Exercise directions
Below are lines of data; restate word for word those running from the line containing "tdd achievments ala" to the line containing "Always Be Commiting is Copyright (c) 2013", inclusive, and no others.

Material for this exercise
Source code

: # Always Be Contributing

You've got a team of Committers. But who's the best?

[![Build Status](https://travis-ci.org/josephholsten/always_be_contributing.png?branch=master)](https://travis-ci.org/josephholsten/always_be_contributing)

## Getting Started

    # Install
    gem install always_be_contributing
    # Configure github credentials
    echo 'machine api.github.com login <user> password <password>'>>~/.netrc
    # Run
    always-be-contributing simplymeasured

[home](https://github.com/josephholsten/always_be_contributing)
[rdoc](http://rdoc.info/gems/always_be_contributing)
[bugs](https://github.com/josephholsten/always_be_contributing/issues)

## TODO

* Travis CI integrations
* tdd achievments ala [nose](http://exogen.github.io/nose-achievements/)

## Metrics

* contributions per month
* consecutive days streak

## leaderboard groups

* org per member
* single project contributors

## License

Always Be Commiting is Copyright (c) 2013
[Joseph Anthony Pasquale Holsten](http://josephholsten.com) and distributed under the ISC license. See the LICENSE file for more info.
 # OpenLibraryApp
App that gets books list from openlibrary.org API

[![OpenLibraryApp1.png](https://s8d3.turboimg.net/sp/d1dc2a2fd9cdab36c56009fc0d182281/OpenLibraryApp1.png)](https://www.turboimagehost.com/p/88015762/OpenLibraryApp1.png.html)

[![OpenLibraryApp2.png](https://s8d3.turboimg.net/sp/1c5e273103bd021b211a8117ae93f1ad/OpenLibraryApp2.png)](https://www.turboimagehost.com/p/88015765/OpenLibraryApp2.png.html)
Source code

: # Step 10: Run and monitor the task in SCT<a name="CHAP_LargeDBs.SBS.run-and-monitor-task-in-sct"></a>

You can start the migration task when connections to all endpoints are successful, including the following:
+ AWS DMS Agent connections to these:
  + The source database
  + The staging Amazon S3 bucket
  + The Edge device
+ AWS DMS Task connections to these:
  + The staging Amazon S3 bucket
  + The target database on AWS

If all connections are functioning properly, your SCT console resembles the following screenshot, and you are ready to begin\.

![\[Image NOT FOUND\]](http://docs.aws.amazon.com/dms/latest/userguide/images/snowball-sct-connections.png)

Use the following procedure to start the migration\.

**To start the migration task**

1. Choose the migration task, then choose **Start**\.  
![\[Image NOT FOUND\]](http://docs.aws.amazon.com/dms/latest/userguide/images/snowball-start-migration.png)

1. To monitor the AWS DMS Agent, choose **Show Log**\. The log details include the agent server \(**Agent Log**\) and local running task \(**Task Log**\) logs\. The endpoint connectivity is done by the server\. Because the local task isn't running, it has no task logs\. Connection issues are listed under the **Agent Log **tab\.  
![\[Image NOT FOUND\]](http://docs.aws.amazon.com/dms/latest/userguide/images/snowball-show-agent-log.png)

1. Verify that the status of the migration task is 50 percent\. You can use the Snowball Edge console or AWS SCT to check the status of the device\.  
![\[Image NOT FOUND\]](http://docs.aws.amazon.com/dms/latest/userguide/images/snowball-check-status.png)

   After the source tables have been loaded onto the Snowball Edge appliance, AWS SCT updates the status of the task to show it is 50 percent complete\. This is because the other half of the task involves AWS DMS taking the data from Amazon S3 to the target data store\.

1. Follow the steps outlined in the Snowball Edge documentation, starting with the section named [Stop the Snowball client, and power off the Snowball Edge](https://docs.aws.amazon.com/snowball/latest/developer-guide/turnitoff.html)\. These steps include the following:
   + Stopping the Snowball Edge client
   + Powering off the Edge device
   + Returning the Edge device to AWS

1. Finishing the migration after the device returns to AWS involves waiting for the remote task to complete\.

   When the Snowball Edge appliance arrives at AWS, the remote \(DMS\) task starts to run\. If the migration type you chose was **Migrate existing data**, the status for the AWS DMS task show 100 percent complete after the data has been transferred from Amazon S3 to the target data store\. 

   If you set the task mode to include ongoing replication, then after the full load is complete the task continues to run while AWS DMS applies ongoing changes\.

Result
* tdd achievments ala [nose](http://exogen.github.io/nose-achievements/)

## Metrics

* contributions per month
* consecutive days streak

## leaderboard groups

* org per member
* single project contributors

## License

Always Be Commiting is Copyright (c) 2013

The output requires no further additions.